The players did the rest.
“We stopped feeling sorry for ourselves,” Maxwell said. “It was a team effort to do the things we needed to do.”
Mostly that meant shooting better and competing on the glass.
The Zags did both emphatically in a stellar third quarter to improve to 21-2 overall and 11-0 in the WCC. They lead second-place Portland by just one game with seven games left in the regular season. Third-place BYU lost at Pacific to fall four games back.
The top 3-point shooter in Division 1, Maxwell was in a slump going into the game. She was 4 for 16 in the previous three games, then missed her first attempt on Saturday.
“Whether you’re in a slump or you’re not in a slump, it’s not a thing to be worried about or it just gets in your head,” Maxwell said.
“If this team needs me to shoot, I’ll shoot,” said Maxwell, who did just that.
GU took its first lead, 31-30, on a 3-pointer from Maxwell 2 minutes into the second half.
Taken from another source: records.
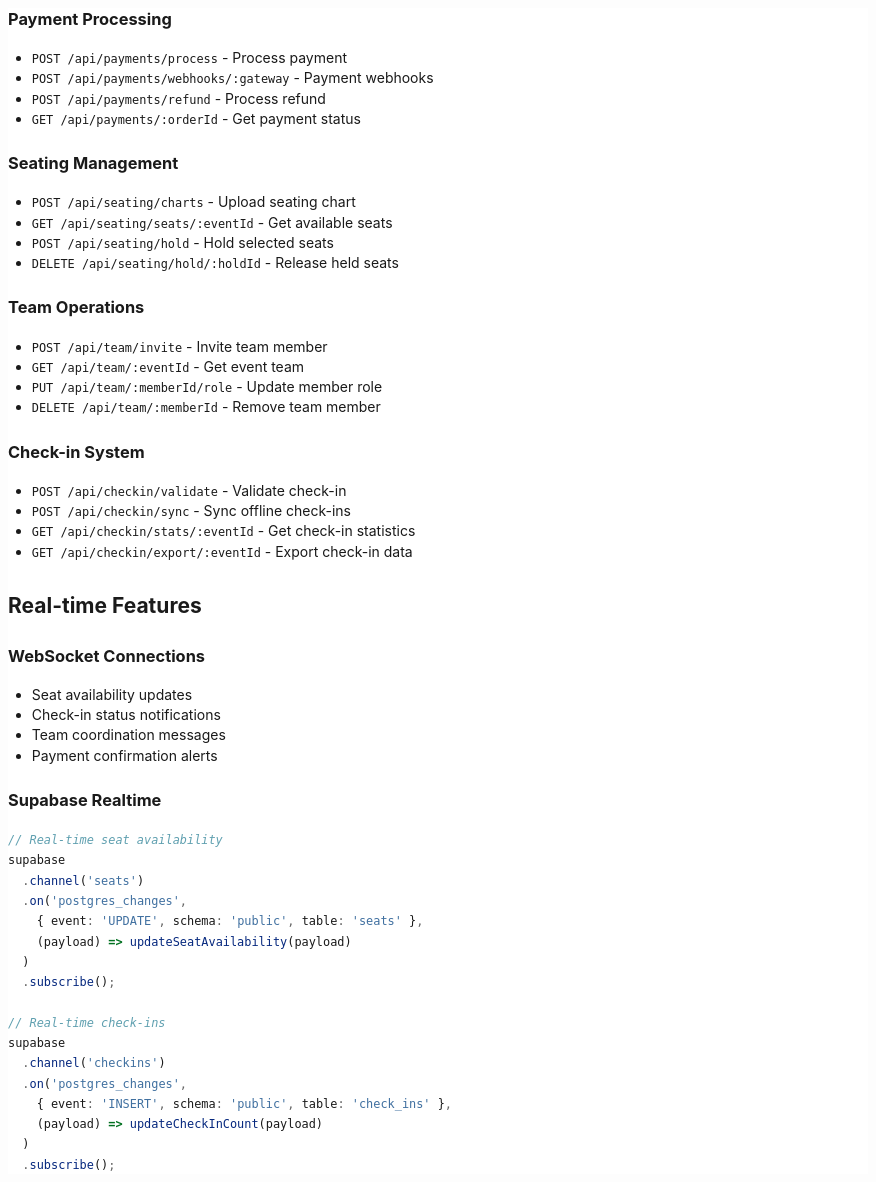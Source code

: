 ### Payment Processing
- `POST /api/payments/process` - Process payment
- `POST /api/payments/webhooks/:gateway` - Payment webhooks
- `POST /api/payments/refund` - Process refund
- `GET /api/payments/:orderId` - Get payment status

### Seating Management
- `POST /api/seating/charts` - Upload seating chart
- `GET /api/seating/seats/:eventId` - Get available seats
- `POST /api/seating/hold` - Hold selected seats
- `DELETE /api/seating/hold/:holdId` - Release held seats

### Team Operations
- `POST /api/team/invite` - Invite team member
- `GET /api/team/:eventId` - Get event team
- `PUT /api/team/:memberId/role` - Update member role
- `DELETE /api/team/:memberId` - Remove team member

### Check-in System
- `POST /api/checkin/validate` - Validate check-in
- `POST /api/checkin/sync` - Sync offline check-ins
- `GET /api/checkin/stats/:eventId` - Get check-in statistics
- `GET /api/checkin/export/:eventId` - Export check-in data

## Real-time Features

### WebSocket Connections
- Seat availability updates
- Check-in status notifications
- Team coordination messages
- Payment confirmation alerts

### Supabase Realtime
```typescript
// Real-time seat availability
supabase
  .channel('seats')
  .on('postgres_changes', 
    { event: 'UPDATE', schema: 'public', table: 'seats' },
    (payload) => updateSeatAvailability(payload)
  )
  .subscribe();

// Real-time check-ins
supabase
  .channel('checkins')
  .on('postgres_changes',
    { event: 'INSERT', schema: 'public', table: 'check_ins' },
    (payload) => updateCheckInCount(payload)
  )
  .subscribe();
```
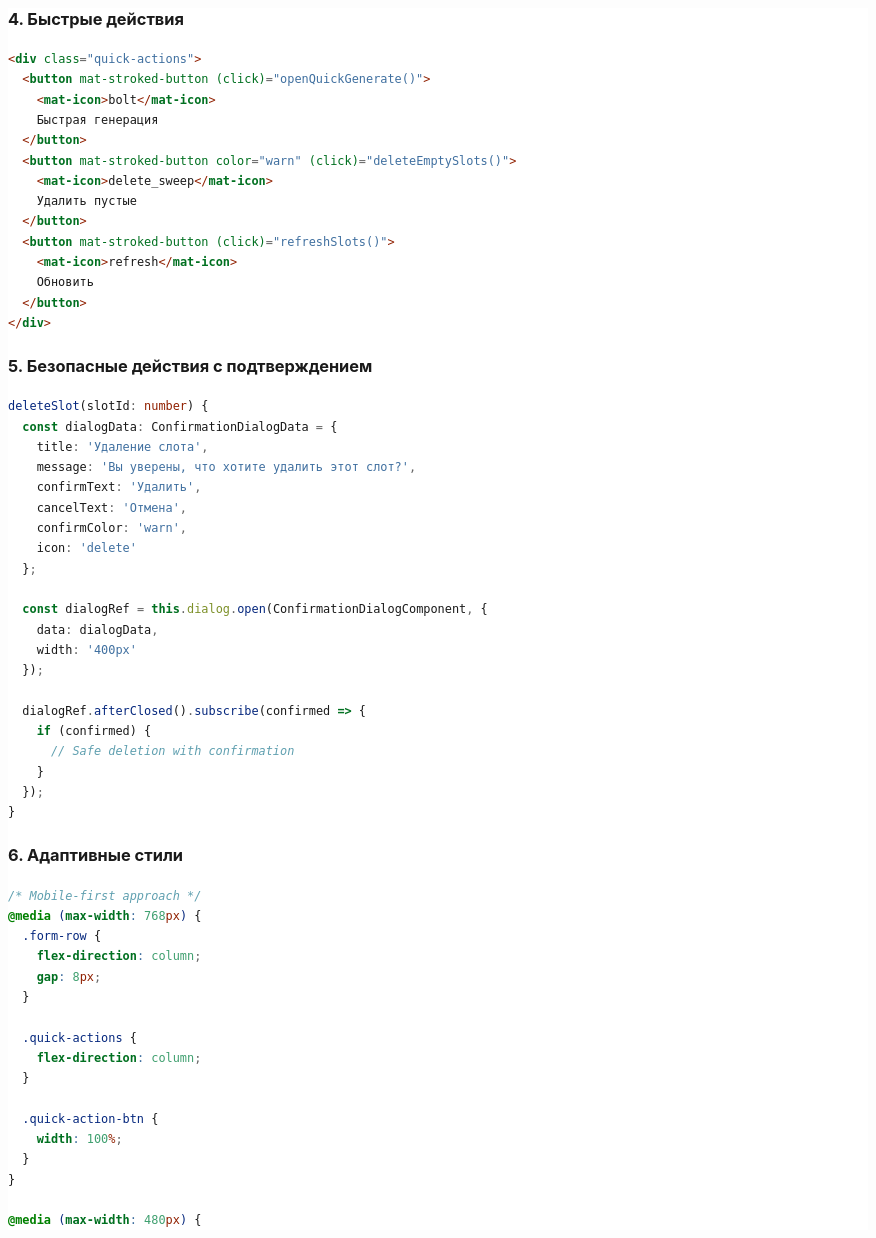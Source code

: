 ### 4. **Быстрые действия**

```html
<div class="quick-actions">
  <button mat-stroked-button (click)="openQuickGenerate()">
    <mat-icon>bolt</mat-icon>
    Быстрая генерация
  </button>
  <button mat-stroked-button color="warn" (click)="deleteEmptySlots()">
    <mat-icon>delete_sweep</mat-icon>
    Удалить пустые
  </button>
  <button mat-stroked-button (click)="refreshSlots()">
    <mat-icon>refresh</mat-icon>
    Обновить
  </button>
</div>
```

### 5. **Безопасные действия с подтверждением**

```typescript
deleteSlot(slotId: number) {
  const dialogData: ConfirmationDialogData = {
    title: 'Удаление слота',
    message: 'Вы уверены, что хотите удалить этот слот?',
    confirmText: 'Удалить',
    cancelText: 'Отмена',
    confirmColor: 'warn',
    icon: 'delete'
  };

  const dialogRef = this.dialog.open(ConfirmationDialogComponent, {
    data: dialogData,
    width: '400px'
  });

  dialogRef.afterClosed().subscribe(confirmed => {
    if (confirmed) {
      // Safe deletion with confirmation
    }
  });
}
```

### 6. **Адаптивные стили**

```css
/* Mobile-first approach */
@media (max-width: 768px) {
  .form-row {
    flex-direction: column;
    gap: 8px;
  }

  .quick-actions {
    flex-direction: column;
  }

  .quick-action-btn {
    width: 100%;
  }
}

@media (max-width: 480px) {
```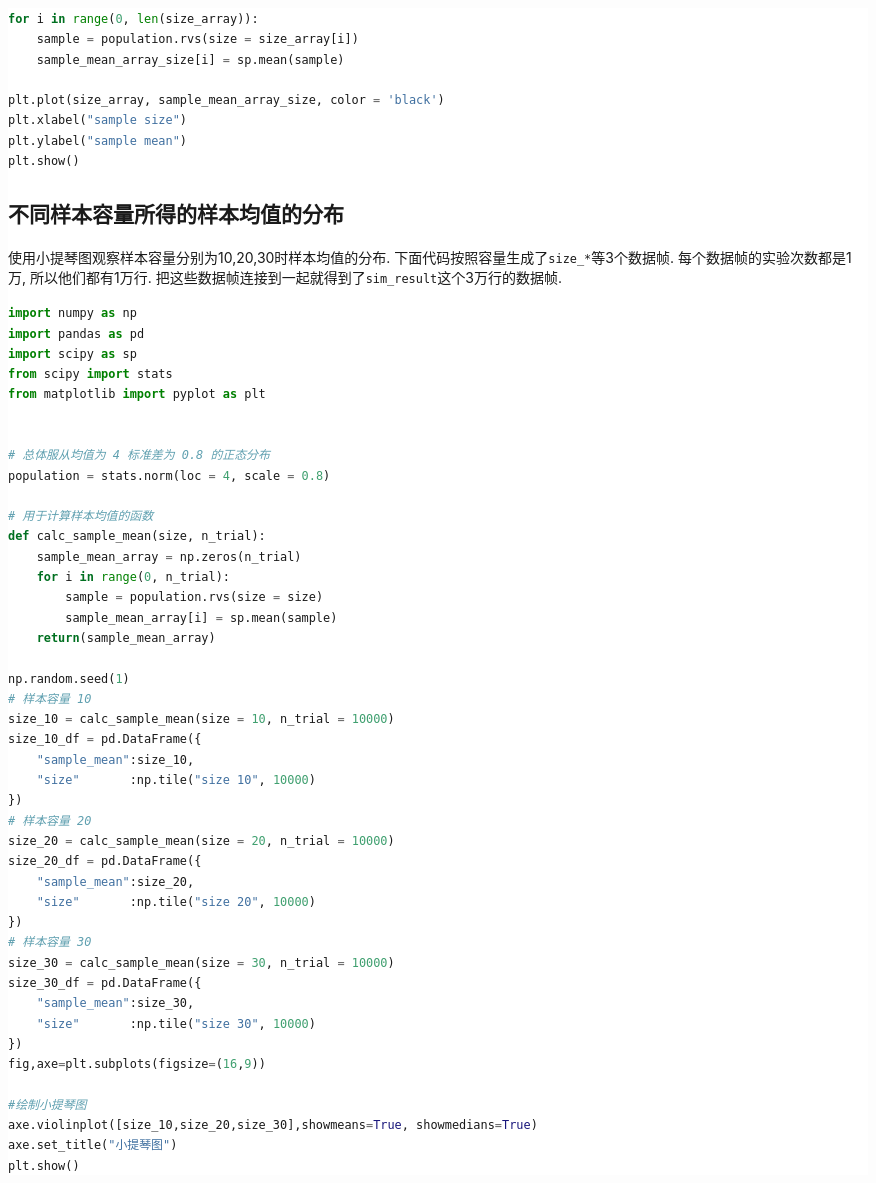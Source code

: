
 ```python
for i in range(0, len(size_array)):
    sample = population.rvs(size = size_array[i])
    sample_mean_array_size[i] = sp.mean(sample)

plt.plot(size_array, sample_mean_array_size, color = 'black')
plt.xlabel("sample size")
plt.ylabel("sample mean")
plt.show()
```


## 不同样本容量所得的样本均值的分布
使用小提琴图观察样本容量分别为10,20,30时样本均值的分布. 下面代码按照容量生成了`size_*`等3个数据帧. 每个数据帧的实验次数都是1万, 所以他们都有1万行. 把这些数据帧连接到一起就得到了`sim_result`这个3万行的数据帧.

```python
import numpy as np
import pandas as pd
import scipy as sp
from scipy import stats
from matplotlib import pyplot as plt


# 总体服从均值为 4 标准差为 0.8 的正态分布
population = stats.norm(loc = 4, scale = 0.8)

# 用于计算样本均值的函数
def calc_sample_mean(size, n_trial):
    sample_mean_array = np.zeros(n_trial)
    for i in range(0, n_trial):
        sample = population.rvs(size = size)
        sample_mean_array[i] = sp.mean(sample)
    return(sample_mean_array)

np.random.seed(1)
# 样本容量 10
size_10 = calc_sample_mean(size = 10, n_trial = 10000)
size_10_df = pd.DataFrame({
    "sample_mean":size_10,
    "size"       :np.tile("size 10", 10000)
})
# 样本容量 20
size_20 = calc_sample_mean(size = 20, n_trial = 10000)
size_20_df = pd.DataFrame({
    "sample_mean":size_20,
    "size"       :np.tile("size 20", 10000)
})
# 样本容量 30
size_30 = calc_sample_mean(size = 30, n_trial = 10000)
size_30_df = pd.DataFrame({
    "sample_mean":size_30,
    "size"       :np.tile("size 30", 10000)
})
fig,axe=plt.subplots(figsize=(16,9))

#绘制小提琴图
axe.violinplot([size_10,size_20,size_30],showmeans=True, showmedians=True)
axe.set_title("小提琴图")
plt.show()

```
Less than a minute later she hit another, then a short jumper before Kaylynne Truong also found the groove with her first 3-pointer.
That made it 39-33, and Pepperdine never got closer than five the rest of the way.
For the quarter, GU made 10-of-13 shots and all six attempts from long range for 26 points. Maxwell outscored the Waves 14-10 in the third quarter .
“She puts in the time in practice and she’s competitive,” Fortier said of Maxwell, who has made at least one 3-pointer in every game this season.
Fortier didn’t take any credit for the turnaround from an eight-point first quarter, the Zags’ lowest of the season.
“I don’t know why our intensity switched,” Fortier said. “We just kind of bogged down. We were walking the ball down.”
“Then (in the third quarter) it was a totally different situation,” Fortier said. “Then our fans get excited and it gets fun.”
Truong finished with 16 points and nine assists, and Ejim added 13 points and eight boards.
Ally Stedman scored 17 points for Pepperdine (7-14, 2-9).
Gonzaga shot 37% from the floor and held the Waves to 29.3%. Pepperdine outrebounded Gonzaga 43-35, but the Zags were a plus-5 in the second half.
Gonzaga is back on the road this week, Thursday at Santa Clara and Saturday at San Francisco.